> _What to work on_
A line belongs in the answer only if it contains the word "which"; copy every such line from the listing below.

> _Data for this exercise_
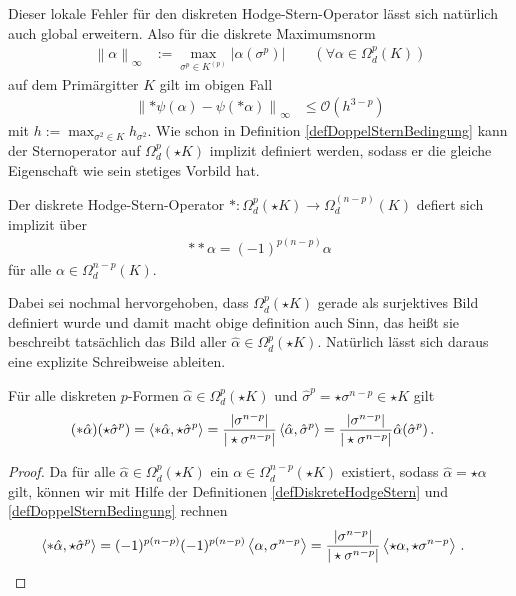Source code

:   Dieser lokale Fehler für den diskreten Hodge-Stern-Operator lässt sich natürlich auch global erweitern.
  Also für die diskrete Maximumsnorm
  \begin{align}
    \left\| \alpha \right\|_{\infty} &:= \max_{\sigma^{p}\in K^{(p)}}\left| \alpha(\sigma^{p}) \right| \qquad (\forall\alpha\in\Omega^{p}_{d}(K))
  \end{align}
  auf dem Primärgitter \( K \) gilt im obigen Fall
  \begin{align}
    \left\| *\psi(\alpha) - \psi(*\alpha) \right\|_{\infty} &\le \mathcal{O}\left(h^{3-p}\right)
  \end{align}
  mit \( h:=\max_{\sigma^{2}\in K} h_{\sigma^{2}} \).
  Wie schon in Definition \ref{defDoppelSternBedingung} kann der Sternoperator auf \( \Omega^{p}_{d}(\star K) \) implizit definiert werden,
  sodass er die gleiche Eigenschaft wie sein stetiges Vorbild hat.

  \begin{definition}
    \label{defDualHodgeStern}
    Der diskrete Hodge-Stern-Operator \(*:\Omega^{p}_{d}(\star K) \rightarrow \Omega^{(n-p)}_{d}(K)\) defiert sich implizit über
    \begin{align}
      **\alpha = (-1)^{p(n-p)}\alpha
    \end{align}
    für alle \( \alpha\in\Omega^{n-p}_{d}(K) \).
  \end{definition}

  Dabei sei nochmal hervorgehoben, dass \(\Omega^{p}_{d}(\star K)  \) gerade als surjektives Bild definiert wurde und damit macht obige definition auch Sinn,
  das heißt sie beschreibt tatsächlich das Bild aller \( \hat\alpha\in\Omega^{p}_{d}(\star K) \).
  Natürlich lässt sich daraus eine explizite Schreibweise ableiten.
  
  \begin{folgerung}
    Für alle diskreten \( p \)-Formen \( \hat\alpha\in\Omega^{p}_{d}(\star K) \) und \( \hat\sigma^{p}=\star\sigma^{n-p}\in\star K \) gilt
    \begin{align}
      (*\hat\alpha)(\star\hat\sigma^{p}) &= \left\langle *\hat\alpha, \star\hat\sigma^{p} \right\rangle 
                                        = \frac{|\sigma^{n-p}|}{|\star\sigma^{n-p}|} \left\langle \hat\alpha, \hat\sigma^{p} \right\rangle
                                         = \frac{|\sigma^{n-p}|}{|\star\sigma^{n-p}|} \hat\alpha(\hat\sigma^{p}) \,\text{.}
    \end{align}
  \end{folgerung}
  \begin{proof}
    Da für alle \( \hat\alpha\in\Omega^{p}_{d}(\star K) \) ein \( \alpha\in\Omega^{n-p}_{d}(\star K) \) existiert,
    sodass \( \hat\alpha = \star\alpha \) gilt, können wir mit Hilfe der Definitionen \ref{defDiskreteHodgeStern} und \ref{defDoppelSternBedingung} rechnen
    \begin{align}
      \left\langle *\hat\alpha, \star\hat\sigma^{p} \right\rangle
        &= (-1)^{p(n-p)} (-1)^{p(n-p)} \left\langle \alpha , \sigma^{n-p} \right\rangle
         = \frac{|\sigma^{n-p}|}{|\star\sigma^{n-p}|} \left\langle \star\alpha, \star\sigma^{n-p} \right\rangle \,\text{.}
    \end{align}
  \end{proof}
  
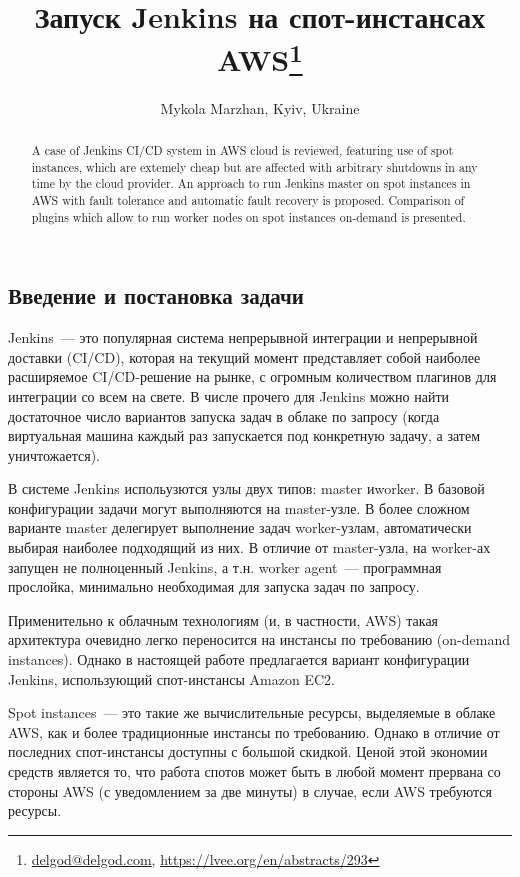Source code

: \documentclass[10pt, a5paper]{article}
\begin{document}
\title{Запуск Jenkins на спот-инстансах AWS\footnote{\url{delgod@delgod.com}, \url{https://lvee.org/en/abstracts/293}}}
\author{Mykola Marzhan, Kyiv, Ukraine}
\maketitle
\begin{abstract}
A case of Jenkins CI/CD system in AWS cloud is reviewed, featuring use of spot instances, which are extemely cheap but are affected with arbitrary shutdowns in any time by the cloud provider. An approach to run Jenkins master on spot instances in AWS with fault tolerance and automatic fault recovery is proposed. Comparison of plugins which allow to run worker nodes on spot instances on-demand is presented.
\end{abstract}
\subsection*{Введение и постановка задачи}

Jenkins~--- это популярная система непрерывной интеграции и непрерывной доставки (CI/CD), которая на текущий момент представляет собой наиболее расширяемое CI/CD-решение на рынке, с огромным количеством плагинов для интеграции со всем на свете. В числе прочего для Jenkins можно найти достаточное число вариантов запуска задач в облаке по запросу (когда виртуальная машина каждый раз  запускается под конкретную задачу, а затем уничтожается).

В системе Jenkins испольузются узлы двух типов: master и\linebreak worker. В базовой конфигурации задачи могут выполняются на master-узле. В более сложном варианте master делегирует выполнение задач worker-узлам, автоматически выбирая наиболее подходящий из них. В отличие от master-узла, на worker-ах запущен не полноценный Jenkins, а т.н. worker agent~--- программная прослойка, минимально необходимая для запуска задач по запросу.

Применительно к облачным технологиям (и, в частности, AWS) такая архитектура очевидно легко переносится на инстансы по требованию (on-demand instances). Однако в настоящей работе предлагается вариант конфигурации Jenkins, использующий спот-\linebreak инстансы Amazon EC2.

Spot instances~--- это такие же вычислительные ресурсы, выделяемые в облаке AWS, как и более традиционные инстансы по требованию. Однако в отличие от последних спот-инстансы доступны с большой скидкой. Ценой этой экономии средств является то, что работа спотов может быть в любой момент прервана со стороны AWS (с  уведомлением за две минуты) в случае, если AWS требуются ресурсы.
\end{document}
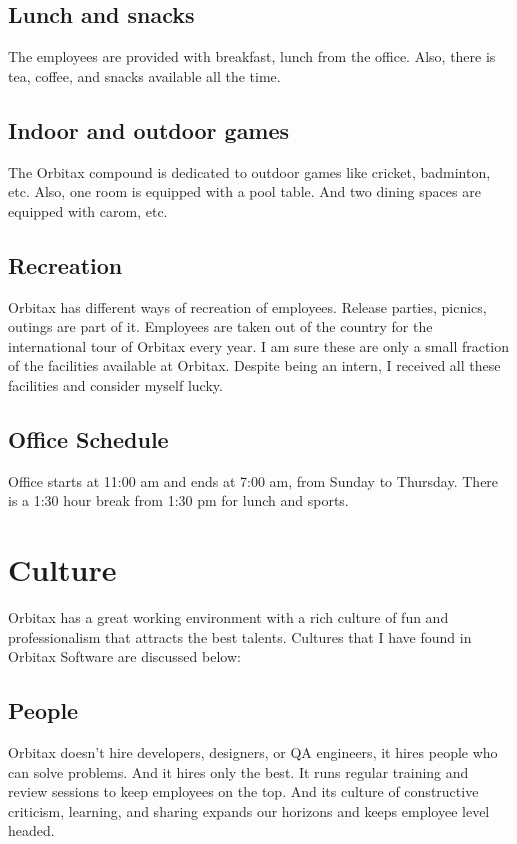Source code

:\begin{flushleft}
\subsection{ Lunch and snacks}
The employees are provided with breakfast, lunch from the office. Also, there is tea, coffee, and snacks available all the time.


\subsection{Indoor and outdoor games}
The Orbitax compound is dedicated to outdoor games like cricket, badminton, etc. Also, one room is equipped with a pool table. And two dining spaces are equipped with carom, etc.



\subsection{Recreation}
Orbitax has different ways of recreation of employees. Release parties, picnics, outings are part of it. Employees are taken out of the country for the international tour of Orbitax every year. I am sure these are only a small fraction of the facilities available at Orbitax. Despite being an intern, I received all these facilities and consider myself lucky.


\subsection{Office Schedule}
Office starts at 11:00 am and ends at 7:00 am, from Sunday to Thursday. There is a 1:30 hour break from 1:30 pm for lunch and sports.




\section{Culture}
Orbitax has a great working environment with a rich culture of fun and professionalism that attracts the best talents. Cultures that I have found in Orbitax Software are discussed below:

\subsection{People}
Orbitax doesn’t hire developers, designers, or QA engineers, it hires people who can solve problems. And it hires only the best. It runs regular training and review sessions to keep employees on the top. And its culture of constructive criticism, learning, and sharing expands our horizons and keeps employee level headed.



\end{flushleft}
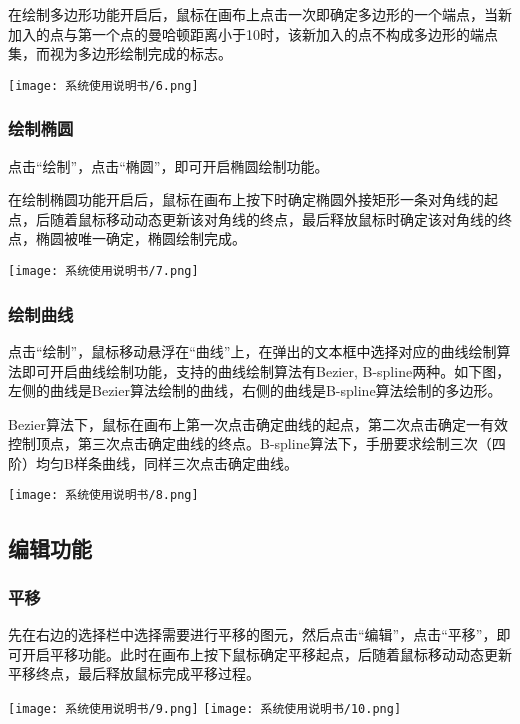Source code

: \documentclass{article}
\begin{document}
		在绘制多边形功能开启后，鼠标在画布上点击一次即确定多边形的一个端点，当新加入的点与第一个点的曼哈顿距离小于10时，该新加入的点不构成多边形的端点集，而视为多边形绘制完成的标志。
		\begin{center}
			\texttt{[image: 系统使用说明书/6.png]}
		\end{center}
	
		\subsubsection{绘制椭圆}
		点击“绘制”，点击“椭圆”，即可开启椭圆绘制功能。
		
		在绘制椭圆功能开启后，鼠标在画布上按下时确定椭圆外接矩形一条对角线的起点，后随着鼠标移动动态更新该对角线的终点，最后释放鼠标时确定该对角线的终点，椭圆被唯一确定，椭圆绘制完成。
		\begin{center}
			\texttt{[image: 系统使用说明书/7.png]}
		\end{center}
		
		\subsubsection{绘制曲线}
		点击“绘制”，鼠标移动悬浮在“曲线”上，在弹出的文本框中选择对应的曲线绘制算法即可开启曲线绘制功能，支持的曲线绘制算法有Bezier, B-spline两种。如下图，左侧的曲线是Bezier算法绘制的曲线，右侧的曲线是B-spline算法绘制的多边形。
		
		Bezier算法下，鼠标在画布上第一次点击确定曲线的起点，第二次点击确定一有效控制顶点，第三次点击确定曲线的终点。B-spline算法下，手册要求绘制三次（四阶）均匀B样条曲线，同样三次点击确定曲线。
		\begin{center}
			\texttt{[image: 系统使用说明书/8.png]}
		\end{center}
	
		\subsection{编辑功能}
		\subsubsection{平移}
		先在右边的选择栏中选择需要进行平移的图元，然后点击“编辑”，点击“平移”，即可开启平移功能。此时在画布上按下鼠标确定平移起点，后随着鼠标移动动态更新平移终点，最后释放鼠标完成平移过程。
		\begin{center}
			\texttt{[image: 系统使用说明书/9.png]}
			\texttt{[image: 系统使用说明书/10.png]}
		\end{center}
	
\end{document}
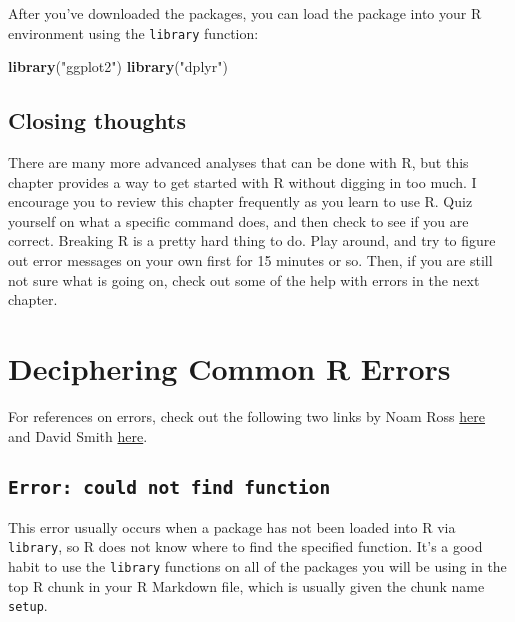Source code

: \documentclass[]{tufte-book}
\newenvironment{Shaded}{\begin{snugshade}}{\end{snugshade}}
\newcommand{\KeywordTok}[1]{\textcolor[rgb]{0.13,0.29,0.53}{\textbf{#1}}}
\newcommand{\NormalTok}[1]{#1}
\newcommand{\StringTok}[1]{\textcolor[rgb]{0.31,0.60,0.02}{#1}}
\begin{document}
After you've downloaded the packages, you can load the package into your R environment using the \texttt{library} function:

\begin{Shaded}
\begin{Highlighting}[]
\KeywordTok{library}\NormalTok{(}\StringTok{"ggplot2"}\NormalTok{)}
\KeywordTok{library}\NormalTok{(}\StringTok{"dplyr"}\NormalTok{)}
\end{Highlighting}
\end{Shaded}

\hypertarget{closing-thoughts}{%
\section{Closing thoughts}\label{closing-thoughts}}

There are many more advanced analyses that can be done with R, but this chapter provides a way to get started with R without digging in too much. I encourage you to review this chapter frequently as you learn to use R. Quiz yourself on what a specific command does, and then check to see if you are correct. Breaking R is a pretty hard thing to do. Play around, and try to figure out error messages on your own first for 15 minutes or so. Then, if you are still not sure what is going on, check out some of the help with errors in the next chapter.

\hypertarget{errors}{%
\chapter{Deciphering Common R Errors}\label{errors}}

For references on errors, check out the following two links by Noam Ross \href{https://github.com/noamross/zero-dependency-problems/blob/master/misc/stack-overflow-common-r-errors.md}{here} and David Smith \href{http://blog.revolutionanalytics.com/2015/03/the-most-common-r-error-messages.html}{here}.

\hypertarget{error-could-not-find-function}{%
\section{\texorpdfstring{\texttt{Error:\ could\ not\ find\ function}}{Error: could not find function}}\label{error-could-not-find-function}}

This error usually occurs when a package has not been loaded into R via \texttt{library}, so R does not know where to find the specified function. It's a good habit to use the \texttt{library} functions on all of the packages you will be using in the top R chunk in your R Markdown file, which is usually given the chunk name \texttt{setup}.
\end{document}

> _Solution to the problem_
A case of Jenkins CI/CD system in AWS cloud is reviewed, featuring use of spot instances, which are extemely cheap but are affected with arbitrary shutdowns in any time by the cloud provider. An approach to run Jenkins master on spot instances in AWS with fault tolerance and automatic fault recovery is proposed. Comparison of plugins which allow to run worker nodes on spot instances on-demand is presented.
This error usually occurs when a package has not been loaded into R via \texttt{library}, so R does not know where to find the specified function. It's a good habit to use the \texttt{library} functions on all of the packages you will be using in the top R chunk in your R Markdown file, which is usually given the chunk name \texttt{setup}.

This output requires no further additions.